Morfydd Clark in Saint Maud

Santa maud It may be too slow for those who prefer their horror on the fast side, but others will be rewarded for their patience as the film builds a growing sense of dread. Glass and his cinematographer Ben Fordesman (The end of the damn world) enhance the mood of the film by painting Maud’s world in somber dark tones with the occasional splash of bright color, mostly red in scenes where blood is spilled or a cleverly deceptive take on what turns out to be bubbly tomato soup. Santa maud It is also well served by its tight 83-minute runtime, though it prevents Glass from delving into the idea of ​​dance horror that Amanda’s story presents (to that of movies like Black Swan Y Suspiria).

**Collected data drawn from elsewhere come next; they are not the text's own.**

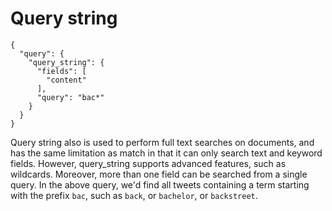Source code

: # Query string

```
{
  "query": {
    "query_string": {
      "fields": [
        "content"
      ],
      "query": "bac*"
    }
  }
}
```

Query string also is used to perform full text searches on documents, and has the same limitation as match in that it can only search text and keyword fields. However, query_string supports advanced features, such as wildcards. Moreover, more than one field can be searched from a single query. In the above query, we'd find all tweets containing a term starting with the prefix `bac`, such as `back`, or `bachelor`, or `backstreet`.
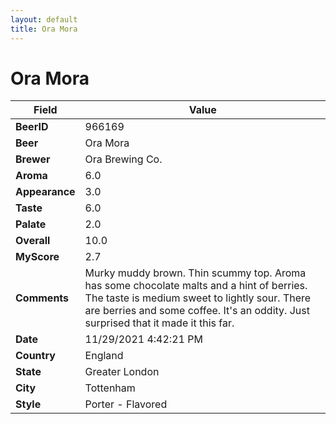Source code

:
 ```yaml
---
layout: default
title: Ora Mora
---
```


# Ora Mora

| Field         | Value     |
|---------------|-----------|
| **BeerID** | 966169 |
| **Beer** | Ora Mora |
| **Brewer** | Ora Brewing Co. |
| **Aroma** | 6.0 |
| **Appearance** | 3.0 |
| **Taste** | 6.0 |
| **Palate** | 2.0 |
| **Overall** | 10.0 |
| **MyScore** | 2.7 |
| **Comments** | Murky muddy brown. Thin scummy top. Aroma has some chocolate malts and a hint of berries. The taste is medium sweet to lightly sour. There are berries and some coffee. It's an oddity. Just surprised that it made it this far. |
| **Date** | 11/29/2021 4:42:21 PM |
| **Country** | England |
| **State** | Greater London |
| **City** | Tottenham |
| **Style** | Porter - Flavored |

In the end, however, Glass is more interested in tracing Maud’s spiritual crisis to its grim conclusion, culminating in the short but terrifying final shot of the film. While it echoes other recent films about faith and doubt, sometimes too closely (one scene in particular strongly recalls a key Martin Scorsese moment Silence), Santa maud Otherwise, it’s a confident and pretty splendid debut for Glass, as well as featuring a riveting performance by Clark. Hopefully, you will find the audience you should have gotten last year.

Written and directed by Rose Glass, Saint Maud stars Morfydd Clark, Jennifer Ehle, Lily Fraze, Lily Knight, Turlough Convery, and Marcus Hutton. It will be screened in US theaters and will hit VOD and Epix beginning February 12.